In preda alle forze rivoluzionarie e agli sconvolgimenti che precedono la guerra civile, la piantagione della famiglia Ackerly è coinvolta in un frenetico clima di violenza, crudeltà e odio.

È in questa cornice che viene messa in mostra la brutale realtà della schiavitù; uomini e donne venduti all'asta, giovani ragazze costrette a soddisfare i più perversi desideri del loro padrone, schiavi torturati fino a far rimanere loro un unico istinto: quello di vendicarsi…e per farlo saranno costretti a uccidere.

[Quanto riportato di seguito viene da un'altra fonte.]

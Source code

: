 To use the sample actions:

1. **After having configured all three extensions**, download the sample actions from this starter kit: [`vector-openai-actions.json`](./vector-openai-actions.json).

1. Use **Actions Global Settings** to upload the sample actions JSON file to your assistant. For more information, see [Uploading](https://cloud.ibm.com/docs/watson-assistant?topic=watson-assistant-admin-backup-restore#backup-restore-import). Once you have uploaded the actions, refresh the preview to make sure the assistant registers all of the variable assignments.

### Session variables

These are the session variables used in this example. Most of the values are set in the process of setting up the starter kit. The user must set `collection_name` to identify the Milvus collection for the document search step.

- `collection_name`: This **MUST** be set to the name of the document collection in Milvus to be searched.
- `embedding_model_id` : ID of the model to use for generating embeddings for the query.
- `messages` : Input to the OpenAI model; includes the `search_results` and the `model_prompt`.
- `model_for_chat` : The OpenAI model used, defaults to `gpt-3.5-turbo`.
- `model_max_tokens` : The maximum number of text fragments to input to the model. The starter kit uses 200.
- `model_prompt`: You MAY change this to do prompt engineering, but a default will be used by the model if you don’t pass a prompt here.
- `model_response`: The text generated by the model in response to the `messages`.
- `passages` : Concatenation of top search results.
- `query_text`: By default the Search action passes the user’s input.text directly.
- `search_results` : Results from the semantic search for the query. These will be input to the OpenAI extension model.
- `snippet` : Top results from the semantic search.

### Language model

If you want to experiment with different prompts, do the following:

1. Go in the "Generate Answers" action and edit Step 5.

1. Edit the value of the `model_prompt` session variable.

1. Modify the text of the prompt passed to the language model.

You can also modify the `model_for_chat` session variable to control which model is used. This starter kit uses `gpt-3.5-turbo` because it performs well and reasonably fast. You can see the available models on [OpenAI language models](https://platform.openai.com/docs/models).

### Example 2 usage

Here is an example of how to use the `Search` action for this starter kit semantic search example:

E le passioni palpitanti che legano il padrone allo schiavo e lo schiavo al padrone con la stessa intensità.

Delia: moglie e madre devota, senza alcun diritto se non quelli di uno schiavo, sarà separata dal figlio per un incidente crudele e costretta a scappare dal marito per sfuggire alle voglie perverse del padrone.

Jud: il marito di Delia. La ama con tutta la pienezza del suo essere e per lei rischierà la vita. Ma dovrà fare i conti con le voglie di una nobile benestante della piantagione, cui non potrà dire di no per paura di essere ucciso.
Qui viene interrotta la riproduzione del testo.